Copy the records below character for character.

** Provided material follows **

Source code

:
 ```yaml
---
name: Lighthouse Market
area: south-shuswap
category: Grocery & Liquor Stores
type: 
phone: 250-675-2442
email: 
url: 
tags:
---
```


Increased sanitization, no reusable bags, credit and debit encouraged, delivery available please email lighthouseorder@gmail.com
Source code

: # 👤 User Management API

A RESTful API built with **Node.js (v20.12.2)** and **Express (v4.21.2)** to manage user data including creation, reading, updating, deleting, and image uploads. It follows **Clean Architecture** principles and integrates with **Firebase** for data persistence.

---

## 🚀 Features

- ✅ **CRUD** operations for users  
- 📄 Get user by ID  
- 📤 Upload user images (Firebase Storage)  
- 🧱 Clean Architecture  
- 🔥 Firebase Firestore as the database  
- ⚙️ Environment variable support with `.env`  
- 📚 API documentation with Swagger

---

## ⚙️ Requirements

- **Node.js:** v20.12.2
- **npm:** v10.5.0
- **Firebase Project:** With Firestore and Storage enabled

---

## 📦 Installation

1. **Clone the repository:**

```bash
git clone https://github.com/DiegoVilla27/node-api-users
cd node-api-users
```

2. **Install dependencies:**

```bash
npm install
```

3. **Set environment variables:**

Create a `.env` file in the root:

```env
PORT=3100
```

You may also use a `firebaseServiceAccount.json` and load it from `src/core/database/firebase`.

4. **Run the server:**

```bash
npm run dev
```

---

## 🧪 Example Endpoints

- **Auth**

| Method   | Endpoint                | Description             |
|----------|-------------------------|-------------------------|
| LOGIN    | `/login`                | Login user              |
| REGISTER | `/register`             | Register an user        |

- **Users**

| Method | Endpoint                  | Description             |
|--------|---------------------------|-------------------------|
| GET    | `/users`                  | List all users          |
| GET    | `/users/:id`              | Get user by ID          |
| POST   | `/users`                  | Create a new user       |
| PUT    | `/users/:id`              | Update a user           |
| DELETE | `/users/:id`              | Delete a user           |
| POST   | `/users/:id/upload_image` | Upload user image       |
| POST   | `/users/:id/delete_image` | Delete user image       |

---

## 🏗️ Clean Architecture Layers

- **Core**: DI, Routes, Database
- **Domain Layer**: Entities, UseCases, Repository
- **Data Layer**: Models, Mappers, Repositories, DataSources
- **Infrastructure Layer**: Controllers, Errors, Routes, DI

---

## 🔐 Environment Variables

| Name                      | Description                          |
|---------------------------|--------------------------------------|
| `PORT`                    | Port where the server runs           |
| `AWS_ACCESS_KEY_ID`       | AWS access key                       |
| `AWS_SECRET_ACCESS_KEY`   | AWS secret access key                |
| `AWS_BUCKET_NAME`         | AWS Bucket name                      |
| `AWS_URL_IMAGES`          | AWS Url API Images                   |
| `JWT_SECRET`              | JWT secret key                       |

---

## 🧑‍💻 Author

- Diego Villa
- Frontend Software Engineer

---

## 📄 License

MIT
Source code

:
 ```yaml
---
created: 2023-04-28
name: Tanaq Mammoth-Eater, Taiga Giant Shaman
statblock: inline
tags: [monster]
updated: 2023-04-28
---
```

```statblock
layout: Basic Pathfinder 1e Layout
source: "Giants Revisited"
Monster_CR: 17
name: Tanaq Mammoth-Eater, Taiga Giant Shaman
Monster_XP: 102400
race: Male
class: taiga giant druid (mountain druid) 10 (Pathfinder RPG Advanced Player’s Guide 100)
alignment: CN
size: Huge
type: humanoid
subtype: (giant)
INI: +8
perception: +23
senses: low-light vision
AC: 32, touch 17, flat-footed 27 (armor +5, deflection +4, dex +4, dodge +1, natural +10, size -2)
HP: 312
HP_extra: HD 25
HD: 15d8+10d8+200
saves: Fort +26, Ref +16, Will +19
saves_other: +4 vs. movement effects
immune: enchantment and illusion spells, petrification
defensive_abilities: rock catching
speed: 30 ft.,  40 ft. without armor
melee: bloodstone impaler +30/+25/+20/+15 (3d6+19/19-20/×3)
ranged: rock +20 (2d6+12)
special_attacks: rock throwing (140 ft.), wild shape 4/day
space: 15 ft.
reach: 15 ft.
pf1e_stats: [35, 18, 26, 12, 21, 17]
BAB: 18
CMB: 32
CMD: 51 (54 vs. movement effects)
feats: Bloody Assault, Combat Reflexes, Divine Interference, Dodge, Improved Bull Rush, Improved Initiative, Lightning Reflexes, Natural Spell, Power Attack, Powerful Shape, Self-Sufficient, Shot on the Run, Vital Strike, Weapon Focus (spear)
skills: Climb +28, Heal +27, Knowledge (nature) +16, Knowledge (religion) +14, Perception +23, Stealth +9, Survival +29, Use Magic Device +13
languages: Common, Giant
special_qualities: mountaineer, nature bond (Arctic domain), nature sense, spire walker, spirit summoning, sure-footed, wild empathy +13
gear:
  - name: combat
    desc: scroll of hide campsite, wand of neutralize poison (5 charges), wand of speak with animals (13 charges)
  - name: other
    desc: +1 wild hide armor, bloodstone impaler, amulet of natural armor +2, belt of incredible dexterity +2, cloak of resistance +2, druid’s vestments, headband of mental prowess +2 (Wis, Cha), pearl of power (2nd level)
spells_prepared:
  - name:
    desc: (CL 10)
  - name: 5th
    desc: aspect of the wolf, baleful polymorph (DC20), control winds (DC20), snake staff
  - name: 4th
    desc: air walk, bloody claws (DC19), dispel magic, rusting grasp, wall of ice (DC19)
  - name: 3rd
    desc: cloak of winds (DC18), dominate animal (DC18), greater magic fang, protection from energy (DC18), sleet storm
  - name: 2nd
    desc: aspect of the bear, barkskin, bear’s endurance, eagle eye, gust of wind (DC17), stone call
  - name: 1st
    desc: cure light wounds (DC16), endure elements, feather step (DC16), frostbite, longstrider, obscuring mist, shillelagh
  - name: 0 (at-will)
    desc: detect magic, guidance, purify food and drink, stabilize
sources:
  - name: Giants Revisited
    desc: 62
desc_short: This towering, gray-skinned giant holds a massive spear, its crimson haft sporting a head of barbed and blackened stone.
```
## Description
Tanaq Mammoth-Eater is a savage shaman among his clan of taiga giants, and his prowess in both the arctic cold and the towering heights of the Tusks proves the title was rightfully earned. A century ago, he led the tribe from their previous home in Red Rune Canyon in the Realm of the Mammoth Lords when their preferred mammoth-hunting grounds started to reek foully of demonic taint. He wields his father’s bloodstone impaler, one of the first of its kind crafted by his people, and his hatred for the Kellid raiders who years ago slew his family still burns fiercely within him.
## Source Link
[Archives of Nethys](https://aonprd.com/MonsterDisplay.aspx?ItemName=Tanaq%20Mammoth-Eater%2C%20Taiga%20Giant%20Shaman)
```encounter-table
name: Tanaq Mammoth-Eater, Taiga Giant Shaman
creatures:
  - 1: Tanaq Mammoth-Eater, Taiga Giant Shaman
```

** End of Provided material **

### [Answer box]
Source code

:
 ```yaml
---
name: Lighthouse Market
area: south-shuswap
category: Grocery & Liquor Stores
type: 
phone: 250-675-2442
email: 
url: 
tags:
---
```


Increased sanitization, no reusable bags, credit and debit encouraged, delivery available please email lighthouseorder@gmail.com
Source code

: # 👤 User Management API

A RESTful API built with **Node.js (v20.12.2)** and **Express (v4.21.2)** to manage user data including creation, reading, updating, deleting, and image uploads. It follows **Clean Architecture** principles and integrates with **Firebase** for data persistence.

---

## 🚀 Features

- ✅ **CRUD** operations for users  
- 📄 Get user by ID  
- 📤 Upload user images (Firebase Storage)  
- 🧱 Clean Architecture  
- 🔥 Firebase Firestore as the database  
- ⚙️ Environment variable support with `.env`  
- 📚 API documentation with Swagger

---

## ⚙️ Requirements

- **Node.js:** v20.12.2
- **npm:** v10.5.0
- **Firebase Project:** With Firestore and Storage enabled

---

## 📦 Installation

1. **Clone the repository:**

```bash
git clone https://github.com/DiegoVilla27/node-api-users
cd node-api-users
```

2. **Install dependencies:**

```bash
npm install
```

3. **Set environment variables:**

Create a `.env` file in the root:

```env
PORT=3100
```

You may also use a `firebaseServiceAccount.json` and load it from `src/core/database/firebase`.

4. **Run the server:**

```bash
npm run dev
```

---

## 🧪 Example Endpoints

- **Auth**

| Method   | Endpoint                | Description             |
|----------|-------------------------|-------------------------|
| LOGIN    | `/login`                | Login user              |
| REGISTER | `/register`             | Register an user        |

- **Users**

| Method | Endpoint                  | Description             |
|--------|---------------------------|-------------------------|
| GET    | `/users`                  | List all users          |
| GET    | `/users/:id`              | Get user by ID          |
| POST   | `/users`                  | Create a new user       |
| PUT    | `/users/:id`              | Update a user           |
| DELETE | `/users/:id`              | Delete a user           |
| POST   | `/users/:id/upload_image` | Upload user image       |
| POST   | `/users/:id/delete_image` | Delete user image       |

---

## 🏗️ Clean Architecture Layers

- **Core**: DI, Routes, Database
- **Domain Layer**: Entities, UseCases, Repository
- **Data Layer**: Models, Mappers, Repositories, DataSources
- **Infrastructure Layer**: Controllers, Errors, Routes, DI

---

## 🔐 Environment Variables

| Name                      | Description                          |
|---------------------------|--------------------------------------|
| `PORT`                    | Port where the server runs           |
| `AWS_ACCESS_KEY_ID`       | AWS access key                       |
| `AWS_SECRET_ACCESS_KEY`   | AWS secret access key                |
| `AWS_BUCKET_NAME`         | AWS Bucket name                      |
| `AWS_URL_IMAGES`          | AWS Url API Images                   |
| `JWT_SECRET`              | JWT secret key                       |

---

## 🧑‍💻 Author

- Diego Villa
- Frontend Software Engineer

---

## 📄 License

MIT
Source code

:
 ```yaml
---
created: 2023-04-28
name: Tanaq Mammoth-Eater, Taiga Giant Shaman
statblock: inline
tags: [monster]
updated: 2023-04-28
---
```

```statblock
layout: Basic Pathfinder 1e Layout
source: "Giants Revisited"
Monster_CR: 17
name: Tanaq Mammoth-Eater, Taiga Giant Shaman
Monster_XP: 102400
race: Male
class: taiga giant druid (mountain druid) 10 (Pathfinder RPG Advanced Player’s Guide 100)
alignment: CN
size: Huge
type: humanoid
subtype: (giant)
INI: +8
perception: +23
senses: low-light vision
AC: 32, touch 17, flat-footed 27 (armor +5, deflection +4, dex +4, dodge +1, natural +10, size -2)
HP: 312
HP_extra: HD 25
HD: 15d8+10d8+200
saves: Fort +26, Ref +16, Will +19
saves_other: +4 vs. movement effects
immune: enchantment and illusion spells, petrification
defensive_abilities: rock catching
speed: 30 ft.,  40 ft. without armor
melee: bloodstone impaler +30/+25/+20/+15 (3d6+19/19-20/×3)
ranged: rock +20 (2d6+12)
special_attacks: rock throwing (140 ft.), wild shape 4/day
space: 15 ft.
reach: 15 ft.
pf1e_stats: [35, 18, 26, 12, 21, 17]
BAB: 18
CMB: 32
CMD: 51 (54 vs. movement effects)
feats: Bloody Assault, Combat Reflexes, Divine Interference, Dodge, Improved Bull Rush, Improved Initiative, Lightning Reflexes, Natural Spell, Power Attack, Powerful Shape, Self-Sufficient, Shot on the Run, Vital Strike, Weapon Focus (spear)
skills: Climb +28, Heal +27, Knowledge (nature) +16, Knowledge (religion) +14, Perception +23, Stealth +9, Survival +29, Use Magic Device +13
languages: Common, Giant
special_qualities: mountaineer, nature bond (Arctic domain), nature sense, spire walker, spirit summoning, sure-footed, wild empathy +13
gear:
  - name: combat
    desc: scroll of hide campsite, wand of neutralize poison (5 charges), wand of speak with animals (13 charges)
  - name: other
    desc: +1 wild hide armor, bloodstone impaler, amulet of natural armor +2, belt of incredible dexterity +2, cloak of resistance +2, druid’s vestments, headband of mental prowess +2 (Wis, Cha), pearl of power (2nd level)
spells_prepared:
  - name:
    desc: (CL 10)
  - name: 5th
    desc: aspect of the wolf, baleful polymorph (DC20), control winds (DC20), snake staff
  - name: 4th
    desc: air walk, bloody claws (DC19), dispel magic, rusting grasp, wall of ice (DC19)
  - name: 3rd
    desc: cloak of winds (DC18), dominate animal (DC18), greater magic fang, protection from energy (DC18), sleet storm
  - name: 2nd
    desc: aspect of the bear, barkskin, bear’s endurance, eagle eye, gust of wind (DC17), stone call
  - name: 1st
    desc: cure light wounds (DC16), endure elements, feather step (DC16), frostbite, longstrider, obscuring mist, shillelagh
  - name: 0 (at-will)
    desc: detect magic, guidance, purify food and drink, stabilize
sources:
  - name: Giants Revisited
    desc: 62
desc_short: This towering, gray-skinned giant holds a massive spear, its crimson haft sporting a head of barbed and blackened stone.
```
## Description
Tanaq Mammoth-Eater is a savage shaman among his clan of taiga giants, and his prowess in both the arctic cold and the towering heights of the Tusks proves the title was rightfully earned. A century ago, he led the tribe from their previous home in Red Rune Canyon in the Realm of the Mammoth Lords when their preferred mammoth-hunting grounds started to reek foully of demonic taint. He wields his father’s bloodstone impaler, one of the first of its kind crafted by his people, and his hatred for the Kellid raiders who years ago slew his family still burns fiercely within him.
## Source Link
[Archives of Nethys](https://aonprd.com/MonsterDisplay.aspx?ItemName=Tanaq%20Mammoth-Eater%2C%20Taiga%20Giant%20Shaman)
```encounter-table
name: Tanaq Mammoth-Eater, Taiga Giant Shaman
creatures:
  - 1: Tanaq Mammoth-Eater, Taiga Giant Shaman
```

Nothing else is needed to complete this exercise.